Zeitstrahl als Orientierung
Ein Zeitstrahl und eine interaktive Karte sind die zentralen Elemente von „Weltenbrand“ von der Datenredaktion der Neuen Zürcher Zeitung. Eine unglaubliche Fülle von Material verbirgt sich immer tiefer in den Daten – die der Nutzer selbst erschließen muss. Kleine Anekdote am Rande: Diese Seite ist der Grund, warum Redakteurin Sylke Gruhnwald nicht zur Preisverleihung 2014 kommen und den Grimme Online Award für „Du fliegst nur einmal“ entgegen nehmen konnte. Das Weltkriegs-Special ging nämlich genau am Tag nach der Preisverleihung online.
Komplett an einem Zeitstrahl orientiert sich das Special „Von Sarajevo bis Versailles“ der FAZ. Sehr lexikalisch werden hier kurze Einträge zu markanten Kriegsereignissen mit jeweils einem Foto aufgeführt.
Originaldokumente im Netz
Auch bei der „Europeana 1914-1918„, einem Bereich der virtuellen europäischen Bibliothek Europeana, muss sich der Nutzer das Material selbst erschließen. Wie meist bei Archiven sollte man wissen, was man sucht. Dann aber wird man hier reich belohnt: Zum Beispiel mit Faksimiles und Abschriften von Kriegstagebüchern, mit Fotos oder Ansichten von Feldpostkarten.

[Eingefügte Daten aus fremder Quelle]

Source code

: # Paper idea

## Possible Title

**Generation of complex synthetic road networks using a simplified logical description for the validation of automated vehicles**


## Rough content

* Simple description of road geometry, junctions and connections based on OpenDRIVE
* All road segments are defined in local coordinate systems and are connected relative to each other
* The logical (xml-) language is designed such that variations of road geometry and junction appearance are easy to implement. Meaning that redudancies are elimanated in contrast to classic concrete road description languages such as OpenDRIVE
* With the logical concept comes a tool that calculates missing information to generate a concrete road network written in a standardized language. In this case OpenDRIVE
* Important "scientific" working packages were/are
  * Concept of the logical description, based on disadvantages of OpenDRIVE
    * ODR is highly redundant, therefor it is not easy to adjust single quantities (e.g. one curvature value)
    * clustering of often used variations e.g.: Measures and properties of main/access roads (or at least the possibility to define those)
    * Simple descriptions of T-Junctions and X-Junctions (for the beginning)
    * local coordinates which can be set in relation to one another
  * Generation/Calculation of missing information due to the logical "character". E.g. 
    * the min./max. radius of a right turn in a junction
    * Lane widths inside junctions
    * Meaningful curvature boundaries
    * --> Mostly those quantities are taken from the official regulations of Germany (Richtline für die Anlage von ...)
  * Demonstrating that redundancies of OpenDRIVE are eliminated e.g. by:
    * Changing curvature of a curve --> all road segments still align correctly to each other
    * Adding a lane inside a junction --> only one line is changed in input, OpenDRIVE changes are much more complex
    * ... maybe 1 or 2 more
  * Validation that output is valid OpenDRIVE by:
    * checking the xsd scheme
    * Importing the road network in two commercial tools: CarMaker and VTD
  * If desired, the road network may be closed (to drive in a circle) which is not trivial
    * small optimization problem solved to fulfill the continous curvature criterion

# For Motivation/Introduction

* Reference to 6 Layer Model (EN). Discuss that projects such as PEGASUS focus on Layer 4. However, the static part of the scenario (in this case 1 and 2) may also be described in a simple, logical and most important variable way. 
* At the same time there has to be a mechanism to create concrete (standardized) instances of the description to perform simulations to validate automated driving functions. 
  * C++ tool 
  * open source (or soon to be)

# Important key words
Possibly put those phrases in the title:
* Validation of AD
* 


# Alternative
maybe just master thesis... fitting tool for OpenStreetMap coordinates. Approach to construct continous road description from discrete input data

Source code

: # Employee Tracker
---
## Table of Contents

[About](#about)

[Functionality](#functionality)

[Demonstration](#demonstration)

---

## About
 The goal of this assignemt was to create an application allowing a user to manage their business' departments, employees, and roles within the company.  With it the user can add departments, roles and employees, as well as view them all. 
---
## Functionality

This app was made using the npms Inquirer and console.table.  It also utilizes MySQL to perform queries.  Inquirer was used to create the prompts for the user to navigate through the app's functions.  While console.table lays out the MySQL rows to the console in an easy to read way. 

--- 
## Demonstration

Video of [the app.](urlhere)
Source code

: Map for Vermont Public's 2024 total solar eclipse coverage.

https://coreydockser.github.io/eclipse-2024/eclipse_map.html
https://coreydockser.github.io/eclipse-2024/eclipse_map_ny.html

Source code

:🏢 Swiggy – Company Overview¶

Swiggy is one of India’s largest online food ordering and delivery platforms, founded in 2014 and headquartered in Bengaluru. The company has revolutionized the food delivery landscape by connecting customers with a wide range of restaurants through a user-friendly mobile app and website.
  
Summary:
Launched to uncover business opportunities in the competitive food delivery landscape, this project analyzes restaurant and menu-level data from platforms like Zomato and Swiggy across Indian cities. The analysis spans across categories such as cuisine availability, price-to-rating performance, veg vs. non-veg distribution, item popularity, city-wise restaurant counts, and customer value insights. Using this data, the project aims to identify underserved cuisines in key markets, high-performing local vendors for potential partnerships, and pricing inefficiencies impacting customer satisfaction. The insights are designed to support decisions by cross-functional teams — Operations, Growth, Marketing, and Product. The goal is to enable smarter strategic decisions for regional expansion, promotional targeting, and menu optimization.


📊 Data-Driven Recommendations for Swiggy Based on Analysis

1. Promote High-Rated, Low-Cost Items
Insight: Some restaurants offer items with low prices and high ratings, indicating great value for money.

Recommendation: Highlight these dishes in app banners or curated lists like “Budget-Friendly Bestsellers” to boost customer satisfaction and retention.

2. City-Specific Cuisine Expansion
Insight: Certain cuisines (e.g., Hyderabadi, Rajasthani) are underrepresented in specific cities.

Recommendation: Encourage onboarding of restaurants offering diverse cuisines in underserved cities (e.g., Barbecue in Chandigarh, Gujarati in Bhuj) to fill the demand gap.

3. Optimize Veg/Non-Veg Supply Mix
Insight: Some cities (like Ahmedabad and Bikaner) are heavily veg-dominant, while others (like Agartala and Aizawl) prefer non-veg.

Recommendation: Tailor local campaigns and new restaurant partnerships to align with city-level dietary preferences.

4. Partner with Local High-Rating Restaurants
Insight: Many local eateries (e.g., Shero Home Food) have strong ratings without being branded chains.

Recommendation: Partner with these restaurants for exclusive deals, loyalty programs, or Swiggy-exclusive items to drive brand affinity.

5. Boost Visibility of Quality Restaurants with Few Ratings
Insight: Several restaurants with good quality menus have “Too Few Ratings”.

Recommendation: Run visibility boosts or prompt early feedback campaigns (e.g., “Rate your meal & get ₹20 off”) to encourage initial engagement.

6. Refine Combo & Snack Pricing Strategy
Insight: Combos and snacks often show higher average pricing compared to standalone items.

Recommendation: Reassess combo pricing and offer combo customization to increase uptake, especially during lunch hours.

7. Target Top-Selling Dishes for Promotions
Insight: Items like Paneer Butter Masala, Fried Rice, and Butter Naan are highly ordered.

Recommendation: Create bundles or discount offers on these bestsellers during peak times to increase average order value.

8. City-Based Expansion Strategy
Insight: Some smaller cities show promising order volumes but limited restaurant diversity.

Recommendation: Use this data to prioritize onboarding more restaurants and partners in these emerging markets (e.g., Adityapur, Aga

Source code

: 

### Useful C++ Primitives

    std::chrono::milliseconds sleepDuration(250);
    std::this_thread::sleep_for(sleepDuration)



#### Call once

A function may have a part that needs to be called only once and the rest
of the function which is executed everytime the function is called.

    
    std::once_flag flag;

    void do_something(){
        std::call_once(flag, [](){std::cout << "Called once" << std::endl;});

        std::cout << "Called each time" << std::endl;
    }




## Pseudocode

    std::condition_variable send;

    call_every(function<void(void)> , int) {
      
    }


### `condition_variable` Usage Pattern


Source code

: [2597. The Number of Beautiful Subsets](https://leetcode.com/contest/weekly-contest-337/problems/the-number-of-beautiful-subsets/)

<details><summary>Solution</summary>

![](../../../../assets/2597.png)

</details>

Mit Feldpostkarten arbeitet auch das Blog „Opas Krieg„: Ein Enkel schickt die Feldpostkarten des Großvaters genau 100 Jahre nach dem ursprünglichen Datum ins Internet. Für uns heute ist sicher besonders irritierend, wie sachlich und knapp die Karten gehalten sind. Da Franz Mack im Krieg zwar verwundet wurde, aber überlebt hat, sind wir gespannt auf viele weitere Karten in diesem Projekt.
Bereits abgeschlossen ist hingegen das Blog „Fürchten lernen„. Die Aufzeichnungen von Curt und Marie lehren wirklich das Fürchten, denn Curts Weltkriegserlebnisse dauern gerade mal bis zum Jahreswechsel 1914/15, dann ist er tot. Die Aufzeichnungen wurden hier unkommentiert eingestellt – und blogtypisch chronologisch erschlossen, was das Nachvollziehen ein bisschen schwierig macht.
1914 als zentrales Jahr
Das Webspecial „1914 – der Weg ins Verderben“ widmet sich dem ersten Kriegsjahr. Entlang einer Zeitleiste werden verschiedene Themen bearbeitet – hauptsächlich in Videos, die wohl aus der zugehörigen Fernsehdokumentation „Mit Jubel in die Hölle“ stammen. „100 Sekunden vor 100 Jahren“ des ZDF widmet sich ebenso dem ersten Kriegshalbjahr. In jeweils 100 Sekunden werden wichtige Nachrichten der damaligen Zeit mit historischen Filmaufnahmen und in Kurzform gesendet. Vielleicht ein bisschen zu kurz, um wirklich zu informieren. Aber auch kurzweilig.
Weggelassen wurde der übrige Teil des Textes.